Think back for a moment to that semester you spent abroad. Remember the affair you had with that charming Parisian? Do you regret neglecting your studies to concentrate on that delightful diversion?

Well, don’t. Newly published research suggests your experience was more enriching than you may have realized.

It reports “close intercultural romantic relationships” stimulate creativity — even after the affair is over.

This finding offers “a compelling reason for people to go out of their comfort zone to develop meaningful and long-lasting relationships with individuals from other cultures,” a research team led by Jackson Lu of Columbia University writes in the Journal of Applied Psychology.

Lu and his colleagues offer evidence of this dynamic in four studies. The first featured 109 MBA students who took a series of creativity tests at the beginning and end of their 10-month program.

These included the well-known Alternative Uses Task, in which they were instructed to come up with creative uses for common items such as a brick or a box; and the Remote Associates Test, which presents them with three words (such as manner, round, and tennis) and asks them to come up with a fourth that fits them all (table).

During the second round, the students were also asked whether they had dated anyone “from a culture other than your own while at the program.” A “yes” answer was associated with a rise in creativity over the 10 months.
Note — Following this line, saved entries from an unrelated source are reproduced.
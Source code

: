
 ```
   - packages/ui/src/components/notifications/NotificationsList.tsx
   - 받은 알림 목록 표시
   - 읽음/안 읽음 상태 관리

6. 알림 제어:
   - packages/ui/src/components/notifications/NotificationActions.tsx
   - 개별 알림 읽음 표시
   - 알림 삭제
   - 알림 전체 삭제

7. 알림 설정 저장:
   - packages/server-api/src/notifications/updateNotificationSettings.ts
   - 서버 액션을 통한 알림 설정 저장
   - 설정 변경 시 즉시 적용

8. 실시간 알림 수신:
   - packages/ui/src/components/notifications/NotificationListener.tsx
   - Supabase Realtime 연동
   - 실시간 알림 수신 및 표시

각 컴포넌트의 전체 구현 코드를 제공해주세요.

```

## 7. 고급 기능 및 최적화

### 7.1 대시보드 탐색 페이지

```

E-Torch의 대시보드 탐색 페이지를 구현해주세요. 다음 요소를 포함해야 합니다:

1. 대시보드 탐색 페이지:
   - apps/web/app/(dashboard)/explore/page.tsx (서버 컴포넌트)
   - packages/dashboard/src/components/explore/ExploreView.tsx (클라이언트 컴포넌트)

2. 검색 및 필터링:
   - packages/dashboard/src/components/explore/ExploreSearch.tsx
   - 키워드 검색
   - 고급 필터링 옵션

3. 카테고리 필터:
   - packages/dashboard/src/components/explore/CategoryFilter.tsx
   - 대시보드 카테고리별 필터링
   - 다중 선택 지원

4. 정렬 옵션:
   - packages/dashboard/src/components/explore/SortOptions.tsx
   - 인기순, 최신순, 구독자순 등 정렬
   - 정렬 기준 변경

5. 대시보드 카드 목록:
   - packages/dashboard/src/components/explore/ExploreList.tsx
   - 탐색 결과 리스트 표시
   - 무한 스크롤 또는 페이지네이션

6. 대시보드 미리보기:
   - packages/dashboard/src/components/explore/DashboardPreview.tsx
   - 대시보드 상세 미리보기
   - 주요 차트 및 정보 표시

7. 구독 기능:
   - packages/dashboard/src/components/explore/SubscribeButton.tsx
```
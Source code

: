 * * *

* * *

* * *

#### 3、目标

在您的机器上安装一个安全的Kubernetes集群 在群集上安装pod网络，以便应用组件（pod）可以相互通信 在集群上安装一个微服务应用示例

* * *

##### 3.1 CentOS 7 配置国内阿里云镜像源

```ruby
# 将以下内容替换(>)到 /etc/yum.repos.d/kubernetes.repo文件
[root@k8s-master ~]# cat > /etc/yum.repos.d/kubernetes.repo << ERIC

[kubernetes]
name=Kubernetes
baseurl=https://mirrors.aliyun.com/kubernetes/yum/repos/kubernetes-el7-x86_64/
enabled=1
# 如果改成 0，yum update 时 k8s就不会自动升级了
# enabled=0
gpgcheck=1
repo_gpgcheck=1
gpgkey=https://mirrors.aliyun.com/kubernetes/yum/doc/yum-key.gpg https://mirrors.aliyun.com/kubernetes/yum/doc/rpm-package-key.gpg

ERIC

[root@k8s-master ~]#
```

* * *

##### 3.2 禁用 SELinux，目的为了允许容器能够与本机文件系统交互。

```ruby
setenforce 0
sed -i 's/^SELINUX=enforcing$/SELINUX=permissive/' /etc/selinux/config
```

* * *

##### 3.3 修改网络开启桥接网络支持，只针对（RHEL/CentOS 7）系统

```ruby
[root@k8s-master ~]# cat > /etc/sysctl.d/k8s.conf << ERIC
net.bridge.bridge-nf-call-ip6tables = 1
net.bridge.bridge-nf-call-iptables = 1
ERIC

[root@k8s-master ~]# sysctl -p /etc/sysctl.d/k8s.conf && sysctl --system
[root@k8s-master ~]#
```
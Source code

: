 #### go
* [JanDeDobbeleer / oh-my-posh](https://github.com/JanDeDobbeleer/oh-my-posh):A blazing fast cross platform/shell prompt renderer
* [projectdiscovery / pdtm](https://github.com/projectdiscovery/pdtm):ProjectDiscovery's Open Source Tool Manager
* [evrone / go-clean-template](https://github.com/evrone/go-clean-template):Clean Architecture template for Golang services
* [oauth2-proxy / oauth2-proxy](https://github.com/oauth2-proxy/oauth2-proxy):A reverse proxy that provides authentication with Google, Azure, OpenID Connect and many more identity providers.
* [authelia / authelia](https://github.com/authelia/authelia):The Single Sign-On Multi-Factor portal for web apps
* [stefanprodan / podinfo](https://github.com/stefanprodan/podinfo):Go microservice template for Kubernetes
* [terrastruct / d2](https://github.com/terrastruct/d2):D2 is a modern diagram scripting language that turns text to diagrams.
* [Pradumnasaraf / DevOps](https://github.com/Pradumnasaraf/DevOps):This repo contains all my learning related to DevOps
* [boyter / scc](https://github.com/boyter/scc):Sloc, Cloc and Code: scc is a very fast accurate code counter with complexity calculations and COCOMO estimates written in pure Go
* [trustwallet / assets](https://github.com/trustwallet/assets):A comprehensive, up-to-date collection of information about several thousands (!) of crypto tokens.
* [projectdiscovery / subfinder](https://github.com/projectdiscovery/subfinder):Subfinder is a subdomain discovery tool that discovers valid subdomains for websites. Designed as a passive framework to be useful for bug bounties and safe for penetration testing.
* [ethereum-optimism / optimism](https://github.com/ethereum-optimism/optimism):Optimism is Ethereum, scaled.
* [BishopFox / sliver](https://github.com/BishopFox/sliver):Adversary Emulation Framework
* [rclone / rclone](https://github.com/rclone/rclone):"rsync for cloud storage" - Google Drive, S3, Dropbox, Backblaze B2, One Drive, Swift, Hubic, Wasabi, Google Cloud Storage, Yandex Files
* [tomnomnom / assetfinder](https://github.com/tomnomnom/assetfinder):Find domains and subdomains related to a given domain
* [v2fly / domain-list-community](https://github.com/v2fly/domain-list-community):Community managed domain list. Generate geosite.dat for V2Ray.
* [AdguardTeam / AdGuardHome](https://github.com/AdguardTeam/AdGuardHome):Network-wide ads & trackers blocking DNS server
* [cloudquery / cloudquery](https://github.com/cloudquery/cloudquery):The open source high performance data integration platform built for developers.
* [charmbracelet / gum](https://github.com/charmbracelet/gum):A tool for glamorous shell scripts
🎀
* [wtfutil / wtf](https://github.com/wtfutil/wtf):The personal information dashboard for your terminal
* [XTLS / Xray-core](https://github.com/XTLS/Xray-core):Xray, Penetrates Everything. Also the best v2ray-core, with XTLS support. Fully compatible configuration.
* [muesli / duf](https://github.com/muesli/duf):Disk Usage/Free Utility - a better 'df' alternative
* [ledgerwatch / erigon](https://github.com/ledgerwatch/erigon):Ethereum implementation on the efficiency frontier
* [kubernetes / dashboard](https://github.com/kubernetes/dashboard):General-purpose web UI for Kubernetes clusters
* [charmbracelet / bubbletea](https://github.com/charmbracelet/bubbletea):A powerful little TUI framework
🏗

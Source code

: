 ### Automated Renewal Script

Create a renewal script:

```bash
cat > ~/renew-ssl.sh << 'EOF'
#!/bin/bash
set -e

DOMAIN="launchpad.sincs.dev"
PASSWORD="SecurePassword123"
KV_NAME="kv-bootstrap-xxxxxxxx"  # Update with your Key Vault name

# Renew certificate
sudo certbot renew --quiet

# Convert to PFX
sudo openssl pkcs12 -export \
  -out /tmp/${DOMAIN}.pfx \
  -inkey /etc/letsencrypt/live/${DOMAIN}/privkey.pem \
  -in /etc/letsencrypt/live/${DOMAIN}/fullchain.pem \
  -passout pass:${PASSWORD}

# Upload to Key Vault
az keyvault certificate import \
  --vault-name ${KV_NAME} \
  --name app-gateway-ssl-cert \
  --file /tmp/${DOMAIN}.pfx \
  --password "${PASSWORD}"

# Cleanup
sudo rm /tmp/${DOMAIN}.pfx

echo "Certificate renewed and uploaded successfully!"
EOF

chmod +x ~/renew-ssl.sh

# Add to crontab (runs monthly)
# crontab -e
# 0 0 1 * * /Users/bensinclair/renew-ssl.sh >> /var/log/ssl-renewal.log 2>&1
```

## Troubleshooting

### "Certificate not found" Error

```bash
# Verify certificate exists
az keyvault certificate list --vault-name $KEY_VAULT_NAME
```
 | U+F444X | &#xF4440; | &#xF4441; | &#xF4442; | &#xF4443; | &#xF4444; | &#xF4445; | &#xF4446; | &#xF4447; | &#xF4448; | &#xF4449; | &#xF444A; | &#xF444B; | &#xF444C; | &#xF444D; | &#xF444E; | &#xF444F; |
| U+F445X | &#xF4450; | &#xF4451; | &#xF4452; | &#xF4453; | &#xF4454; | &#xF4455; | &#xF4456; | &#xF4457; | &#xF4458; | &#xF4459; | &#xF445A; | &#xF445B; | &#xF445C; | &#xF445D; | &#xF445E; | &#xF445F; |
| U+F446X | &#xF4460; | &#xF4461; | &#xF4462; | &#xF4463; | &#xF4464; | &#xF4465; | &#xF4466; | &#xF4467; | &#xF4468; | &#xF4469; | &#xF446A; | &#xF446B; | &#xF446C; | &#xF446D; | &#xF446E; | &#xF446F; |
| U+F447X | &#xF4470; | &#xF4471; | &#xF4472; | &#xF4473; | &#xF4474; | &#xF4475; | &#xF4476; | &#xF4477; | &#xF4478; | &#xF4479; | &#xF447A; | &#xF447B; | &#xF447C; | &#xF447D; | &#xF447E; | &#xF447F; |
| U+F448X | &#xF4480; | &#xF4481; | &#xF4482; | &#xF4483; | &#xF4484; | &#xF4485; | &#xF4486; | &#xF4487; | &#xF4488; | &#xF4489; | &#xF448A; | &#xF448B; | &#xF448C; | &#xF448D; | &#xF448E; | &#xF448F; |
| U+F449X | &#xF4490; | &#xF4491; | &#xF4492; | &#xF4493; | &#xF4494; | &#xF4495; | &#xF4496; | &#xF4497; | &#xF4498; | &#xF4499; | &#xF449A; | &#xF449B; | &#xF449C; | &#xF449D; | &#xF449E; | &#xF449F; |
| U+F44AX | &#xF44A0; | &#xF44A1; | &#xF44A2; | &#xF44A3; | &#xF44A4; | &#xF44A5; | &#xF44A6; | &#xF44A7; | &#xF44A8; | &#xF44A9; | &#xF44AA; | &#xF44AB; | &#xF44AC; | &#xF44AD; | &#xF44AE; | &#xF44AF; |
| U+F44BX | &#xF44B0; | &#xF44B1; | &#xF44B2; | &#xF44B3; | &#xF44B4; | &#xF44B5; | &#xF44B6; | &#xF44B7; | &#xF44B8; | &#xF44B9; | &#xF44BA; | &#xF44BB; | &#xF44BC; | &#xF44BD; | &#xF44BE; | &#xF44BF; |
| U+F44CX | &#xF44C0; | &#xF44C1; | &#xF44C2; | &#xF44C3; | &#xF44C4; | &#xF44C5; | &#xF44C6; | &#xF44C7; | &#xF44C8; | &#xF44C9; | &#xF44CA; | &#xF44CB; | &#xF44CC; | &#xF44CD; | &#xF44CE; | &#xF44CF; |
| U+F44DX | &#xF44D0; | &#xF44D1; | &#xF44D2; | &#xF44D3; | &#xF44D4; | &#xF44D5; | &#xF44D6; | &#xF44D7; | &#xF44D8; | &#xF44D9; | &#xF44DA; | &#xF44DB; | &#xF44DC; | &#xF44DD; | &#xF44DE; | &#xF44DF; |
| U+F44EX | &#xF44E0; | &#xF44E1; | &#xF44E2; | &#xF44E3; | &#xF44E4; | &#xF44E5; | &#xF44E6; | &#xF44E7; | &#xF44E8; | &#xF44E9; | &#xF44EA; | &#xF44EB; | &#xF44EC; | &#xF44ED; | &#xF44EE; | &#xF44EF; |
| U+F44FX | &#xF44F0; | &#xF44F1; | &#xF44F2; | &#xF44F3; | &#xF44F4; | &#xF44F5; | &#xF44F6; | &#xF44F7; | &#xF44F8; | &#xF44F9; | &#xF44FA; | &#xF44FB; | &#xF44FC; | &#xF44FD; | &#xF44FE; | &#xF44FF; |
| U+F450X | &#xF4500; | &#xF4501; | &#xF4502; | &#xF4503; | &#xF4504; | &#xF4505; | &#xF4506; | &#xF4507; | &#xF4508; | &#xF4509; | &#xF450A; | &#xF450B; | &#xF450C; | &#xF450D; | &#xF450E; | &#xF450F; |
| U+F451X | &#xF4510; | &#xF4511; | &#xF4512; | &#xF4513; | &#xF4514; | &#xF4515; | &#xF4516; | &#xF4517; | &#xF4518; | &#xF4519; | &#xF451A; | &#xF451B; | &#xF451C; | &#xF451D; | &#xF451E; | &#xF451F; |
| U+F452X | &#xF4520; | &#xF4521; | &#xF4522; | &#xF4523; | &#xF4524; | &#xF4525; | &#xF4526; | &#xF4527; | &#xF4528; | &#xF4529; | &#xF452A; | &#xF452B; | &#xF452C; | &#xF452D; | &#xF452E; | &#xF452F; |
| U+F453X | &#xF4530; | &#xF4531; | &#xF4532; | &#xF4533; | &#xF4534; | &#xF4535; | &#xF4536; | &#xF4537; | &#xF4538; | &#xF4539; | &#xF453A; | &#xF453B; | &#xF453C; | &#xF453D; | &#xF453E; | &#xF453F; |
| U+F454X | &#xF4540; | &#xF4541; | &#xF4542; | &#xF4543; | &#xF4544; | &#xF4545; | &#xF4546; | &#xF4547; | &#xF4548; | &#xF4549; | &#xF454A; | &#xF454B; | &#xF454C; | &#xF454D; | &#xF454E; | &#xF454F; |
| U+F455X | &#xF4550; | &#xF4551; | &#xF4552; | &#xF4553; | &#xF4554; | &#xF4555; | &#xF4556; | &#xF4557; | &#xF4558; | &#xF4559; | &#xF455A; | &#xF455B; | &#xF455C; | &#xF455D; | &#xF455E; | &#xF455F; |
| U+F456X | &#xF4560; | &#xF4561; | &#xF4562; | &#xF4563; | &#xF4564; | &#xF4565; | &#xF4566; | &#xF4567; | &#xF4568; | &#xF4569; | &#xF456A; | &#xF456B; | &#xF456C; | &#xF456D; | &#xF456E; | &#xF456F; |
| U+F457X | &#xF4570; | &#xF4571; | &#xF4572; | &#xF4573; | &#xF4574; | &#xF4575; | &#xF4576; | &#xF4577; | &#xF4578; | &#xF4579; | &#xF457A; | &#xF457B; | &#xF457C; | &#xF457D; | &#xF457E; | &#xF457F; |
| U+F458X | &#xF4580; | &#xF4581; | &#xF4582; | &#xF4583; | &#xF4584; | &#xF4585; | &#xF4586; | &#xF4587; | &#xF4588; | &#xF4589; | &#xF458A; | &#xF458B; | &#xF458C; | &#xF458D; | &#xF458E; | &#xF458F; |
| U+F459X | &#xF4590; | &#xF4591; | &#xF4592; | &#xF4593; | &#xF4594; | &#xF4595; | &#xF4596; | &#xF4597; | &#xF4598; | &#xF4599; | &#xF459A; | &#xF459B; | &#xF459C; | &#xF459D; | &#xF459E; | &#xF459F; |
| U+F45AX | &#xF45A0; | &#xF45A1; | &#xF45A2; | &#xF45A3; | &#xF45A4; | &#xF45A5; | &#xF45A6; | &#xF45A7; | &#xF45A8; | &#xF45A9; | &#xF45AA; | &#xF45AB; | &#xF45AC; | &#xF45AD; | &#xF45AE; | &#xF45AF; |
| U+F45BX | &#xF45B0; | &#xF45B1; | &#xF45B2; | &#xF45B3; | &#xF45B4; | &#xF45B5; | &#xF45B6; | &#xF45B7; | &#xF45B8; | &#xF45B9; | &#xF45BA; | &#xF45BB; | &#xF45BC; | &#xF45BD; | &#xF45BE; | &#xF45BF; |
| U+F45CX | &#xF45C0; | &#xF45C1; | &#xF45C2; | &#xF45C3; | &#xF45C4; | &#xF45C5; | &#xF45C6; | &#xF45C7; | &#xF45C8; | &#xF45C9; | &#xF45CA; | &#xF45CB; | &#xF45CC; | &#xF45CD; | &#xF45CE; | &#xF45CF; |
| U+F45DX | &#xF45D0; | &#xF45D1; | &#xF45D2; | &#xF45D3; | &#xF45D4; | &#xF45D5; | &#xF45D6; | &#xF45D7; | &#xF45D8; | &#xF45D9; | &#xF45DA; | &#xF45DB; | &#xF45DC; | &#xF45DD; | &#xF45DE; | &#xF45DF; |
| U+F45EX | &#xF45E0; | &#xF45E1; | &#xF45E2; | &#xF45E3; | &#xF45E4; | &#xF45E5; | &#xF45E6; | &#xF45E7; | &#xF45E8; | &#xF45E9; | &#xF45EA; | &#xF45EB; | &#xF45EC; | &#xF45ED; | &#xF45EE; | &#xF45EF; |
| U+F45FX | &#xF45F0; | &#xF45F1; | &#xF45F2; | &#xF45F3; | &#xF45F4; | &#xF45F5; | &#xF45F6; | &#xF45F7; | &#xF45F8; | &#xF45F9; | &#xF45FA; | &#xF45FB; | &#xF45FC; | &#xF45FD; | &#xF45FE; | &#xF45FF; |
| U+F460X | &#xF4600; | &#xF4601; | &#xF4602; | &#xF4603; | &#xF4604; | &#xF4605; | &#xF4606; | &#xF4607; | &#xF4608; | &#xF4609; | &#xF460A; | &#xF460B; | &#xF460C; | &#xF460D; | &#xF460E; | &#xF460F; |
Another study, conducted online, featured 163 people, all of whom lived in the United States. Each provided a history of their romantic relationships, including “the number of individuals they had dated from foreign countries,” and “the duration of each intercultural relationship.”

They also completed a creativity task designed to mirror a situation they could easily find in the business world: They were asked to come up with three one-word names for three categories of products. Creativity was measured by the number of times they avoided “common endings,” such as words ending in “na” or “ni” for pasta products.

“Creativity was not significantly predicted by the number of intercultural relationships,” the researchers report, but rather by “the duration of intercultural dating.”

This makes sense: As Lu and his colleagues note, “A person who is committed to a long-term intercultural romantic relationship has more opportunities and incentives to learn about another culture.”

Another study showed that sex is not required for this dynamic to play out: Just the sort of emotional closeness that leads to curiosity and attentiveness. “The more contact two intercultural friends have with each other,” the researchers write, “the more chances they have to assimilate and draw upon ideas from both cultures to synthesize novel and useful insights.”

A process that can enrich our lives, help our careers, and ultimately boost the economy. Close off our borders? This research provides another reason why that’s a terrible idea.